- _What the task requires_
Say how many lines in the entries hold the word "section", and reply with that number only.

- _Information provided_
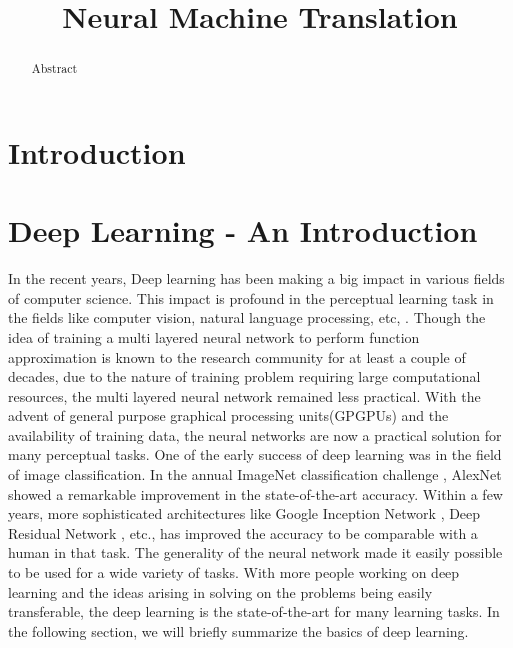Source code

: \documentclass[conference]{IEEEtran}
\begin{document}
\title{Neural Machine Translation}
\vspace{-1.5cm}
\author{
\IEEEauthorblockA{\today}
}

\maketitle


\begin{abstract}
Abstract

\end{abstract}


\section{Introduction}


\section{Deep Learning - An Introduction}

In the recent  years, Deep learning has been making a big impact in various fields of computer science. This impact is profound in the perceptual learning task in the fields like computer vision, natural language processing, etc, \cite{lecun2015deep}. Though the idea of training a multi layered neural network to perform function approximation is known to the research community for at least a couple of decades\cite{schmidhuber2015deep}, due to the nature of training problem requiring large computational resources, the multi layered neural network remained less practical. With the advent of general purpose graphical processing units(GPGPUs) and the availability of training data, the neural networks are now a practical solution for many perceptual tasks. One of the early success of deep learning was in the field of image classification. In the annual ImageNet classification challenge \cite{deng2009imagenet}, AlexNet \cite{krizhevsky2012imagenet} showed a remarkable improvement in the state-of-the-art accuracy. Within a few years, more sophisticated architectures like Google Inception Network \cite{szegedy2016rethinking}, Deep Residual Network \cite{he2016deep}, etc., has improved the accuracy to be comparable with a human in that task. The generality of the neural network made it easily possible to be used for a wide variety of tasks. With more people working on deep learning and the ideas arising in solving on the problems being easily transferable, the deep learning is the state-of-the-art for many learning tasks. In the following section, we will briefly summarize the basics of deep learning.
\end{document}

- _Written solution_
3